- _BRIEF_
All that is wanted is a word-for-word retyping of the lines from the one containing "- result of" through the end of the material below.

- _DATA SECTION_
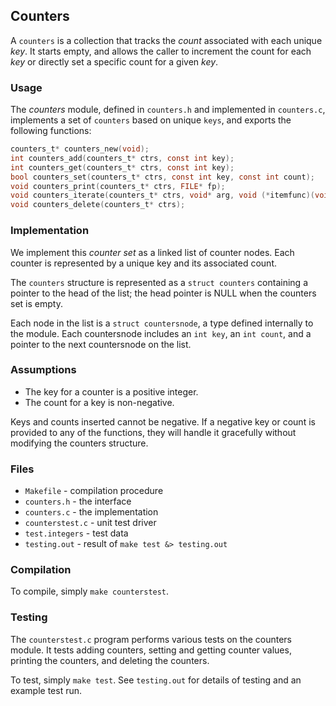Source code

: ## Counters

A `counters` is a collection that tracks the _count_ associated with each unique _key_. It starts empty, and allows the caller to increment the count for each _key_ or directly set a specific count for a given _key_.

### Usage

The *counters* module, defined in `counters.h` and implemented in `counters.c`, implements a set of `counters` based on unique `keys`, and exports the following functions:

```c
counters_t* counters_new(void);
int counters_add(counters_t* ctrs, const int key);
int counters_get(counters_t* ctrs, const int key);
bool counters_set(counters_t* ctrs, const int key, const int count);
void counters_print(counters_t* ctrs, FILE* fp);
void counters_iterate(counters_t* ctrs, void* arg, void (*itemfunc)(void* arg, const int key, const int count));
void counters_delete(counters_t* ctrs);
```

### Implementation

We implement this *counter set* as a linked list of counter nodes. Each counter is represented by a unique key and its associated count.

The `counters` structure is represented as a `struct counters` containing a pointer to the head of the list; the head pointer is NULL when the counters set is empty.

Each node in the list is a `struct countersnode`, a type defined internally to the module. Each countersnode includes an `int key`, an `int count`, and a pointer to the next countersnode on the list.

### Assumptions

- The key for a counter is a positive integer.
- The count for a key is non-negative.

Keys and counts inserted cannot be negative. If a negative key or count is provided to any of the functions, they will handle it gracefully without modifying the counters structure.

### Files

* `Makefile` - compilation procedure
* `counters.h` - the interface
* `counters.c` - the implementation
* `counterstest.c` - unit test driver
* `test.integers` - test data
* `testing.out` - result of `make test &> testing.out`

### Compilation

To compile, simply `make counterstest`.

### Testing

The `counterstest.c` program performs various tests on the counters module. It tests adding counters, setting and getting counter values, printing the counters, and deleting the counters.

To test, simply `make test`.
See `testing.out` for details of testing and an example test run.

- _RESPONSE BELOW_
* `testing.out` - result of `make test &> testing.out`

### Compilation

To compile, simply `make counterstest`.

### Testing

The `counterstest.c` program performs various tests on the counters module. It tests adding counters, setting and getting counter values, printing the counters, and deleting the counters.

To test, simply `make test`.
See `testing.out` for details of testing and an example test run.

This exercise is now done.